Posted by George Potemkin on 23-Jul-2015 06:18

If you're using a script to gather information from promon then during performance degradation you can see that some screens might hang for a few seconds (or even the minutes in rare cases): the timestamp in the top left corner of the screen will differ from one from the previous screen(s) for the same snapshot. For example, if MTX is a bottleneck then the following two screens are often hanging for a while:
Activity: BI Log
Activity: I/O Operations by File

In other cases I saw the hangs of the screens:
Activity: Summary
Status: Buffer Lock Queue

Obviously promon was waiting for some resources.
Promon is able to monitor the resource usage created by different database processes including promon itself. The information below is based on my tests as well as on the inside information provided by Progress developers and by PSTS (I hope they will not mind if I'll share their information). I don't know all details about promon and I can misinterpret my test's results. So take the information below with a grain of salt.

Promon's screens can be divided into three categories:
1. Status screens. Each time you enter a status screen promon reads the correspondent information either from shared memory or from databases blocks. I did not spend much time to investigate these screens because I did not see any delays in production environment;
2. Activity screens. Each time you enter an activity screen promon reads information from its own /private/ memory. Promon copies information from database shared memory to its own private memory at startup or when you ask promon to update the activity screens.
3. Mix screens. They can be titled as "activity" screens but in in fact they contain the status data as well. Example is the "Activity: Summary" screen that also reports the current length of the chains.

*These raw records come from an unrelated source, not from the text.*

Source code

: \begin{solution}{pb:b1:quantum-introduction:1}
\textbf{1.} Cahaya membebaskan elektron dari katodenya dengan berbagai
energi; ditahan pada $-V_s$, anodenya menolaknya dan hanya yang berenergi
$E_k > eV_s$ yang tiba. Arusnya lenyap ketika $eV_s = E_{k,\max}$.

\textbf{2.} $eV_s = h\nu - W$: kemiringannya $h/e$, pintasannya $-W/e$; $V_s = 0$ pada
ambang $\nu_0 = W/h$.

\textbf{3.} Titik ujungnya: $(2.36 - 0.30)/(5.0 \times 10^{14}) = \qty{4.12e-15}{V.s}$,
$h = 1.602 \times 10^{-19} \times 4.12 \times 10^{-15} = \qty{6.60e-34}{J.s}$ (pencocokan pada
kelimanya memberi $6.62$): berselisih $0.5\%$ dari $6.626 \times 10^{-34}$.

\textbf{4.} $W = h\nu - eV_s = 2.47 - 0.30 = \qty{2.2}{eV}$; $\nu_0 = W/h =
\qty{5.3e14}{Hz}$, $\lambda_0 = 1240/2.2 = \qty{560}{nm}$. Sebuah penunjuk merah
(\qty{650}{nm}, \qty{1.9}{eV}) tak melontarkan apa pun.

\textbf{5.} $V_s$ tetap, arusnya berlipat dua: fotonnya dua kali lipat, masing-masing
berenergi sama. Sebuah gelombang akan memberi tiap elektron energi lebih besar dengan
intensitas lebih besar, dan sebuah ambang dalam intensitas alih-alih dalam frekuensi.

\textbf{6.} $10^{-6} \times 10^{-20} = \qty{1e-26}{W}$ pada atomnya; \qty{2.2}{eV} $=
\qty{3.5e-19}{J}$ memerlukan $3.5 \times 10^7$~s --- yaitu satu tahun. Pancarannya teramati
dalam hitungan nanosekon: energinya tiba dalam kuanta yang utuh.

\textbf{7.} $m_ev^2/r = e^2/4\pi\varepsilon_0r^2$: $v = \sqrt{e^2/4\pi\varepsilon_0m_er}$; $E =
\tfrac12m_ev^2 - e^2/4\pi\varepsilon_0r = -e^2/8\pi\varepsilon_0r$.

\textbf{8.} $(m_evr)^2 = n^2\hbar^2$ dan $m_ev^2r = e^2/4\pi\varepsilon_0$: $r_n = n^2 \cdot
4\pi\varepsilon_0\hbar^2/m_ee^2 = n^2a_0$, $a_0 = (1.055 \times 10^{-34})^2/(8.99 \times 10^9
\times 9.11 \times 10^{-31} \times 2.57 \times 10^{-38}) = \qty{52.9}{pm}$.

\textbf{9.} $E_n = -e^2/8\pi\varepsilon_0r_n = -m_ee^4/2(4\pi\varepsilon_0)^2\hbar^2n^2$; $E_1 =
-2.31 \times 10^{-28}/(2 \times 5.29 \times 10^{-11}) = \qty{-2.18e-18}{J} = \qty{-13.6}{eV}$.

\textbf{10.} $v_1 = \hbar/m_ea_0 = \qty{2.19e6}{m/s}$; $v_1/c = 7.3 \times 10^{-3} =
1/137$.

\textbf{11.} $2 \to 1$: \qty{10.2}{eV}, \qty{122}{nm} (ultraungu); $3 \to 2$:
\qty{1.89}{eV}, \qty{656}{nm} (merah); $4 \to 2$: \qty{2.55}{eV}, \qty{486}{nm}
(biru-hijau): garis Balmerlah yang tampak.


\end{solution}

What promon does when it updates the activity screens depends from the -NL option that can be used with promon.
Using -NL (No-Lock) with promon utility
http://knowledgebase.progress.com/articles/Article/P123689

While updating the activity screens promon locks the TXQ latch (Transaction End Lock Queue) that is also used for transaction activity. But promon with -NL does NOT lock TXQ latch.

While updating the activity screens promon reads "Area Control Object" (ACO) object blocks - one block per each data area including "Control Area" and "Schema Area". These blocks store the various block counts. Each block read will lock BHT+LRU+2*BUF latches.

Promon with -NL still /tries/ to read these blocks but it will use a "try lock" mechanism: promon will continue on to the next area without reporting statistics for the area when its object block is locked.

In my opinion promon should be always run with -NL option.

Promon also can be started with -F option. AFAIK, promon -F will not try to get a login semaphore as well as it will not lock USR latch while registering itself in User Control Table (except in V10.2B-10.2B05 - I guess it was a bug). Note that promon -F does use the USR latch during logout. /Never/ use the -F option unless you 100% sure that the normal connection will hang (because either login semaphore or USR latch is locked by someone else). Otherwise you can crash your database.

As an exercise I has checked the activity generated by "Status: BI Log" screen. It expectedly locks the BIB latch and unexpectedly it reads all records from the _AreaExtent [-72] table and as result it locks n * (BHT+LRU+2*BUF) latches.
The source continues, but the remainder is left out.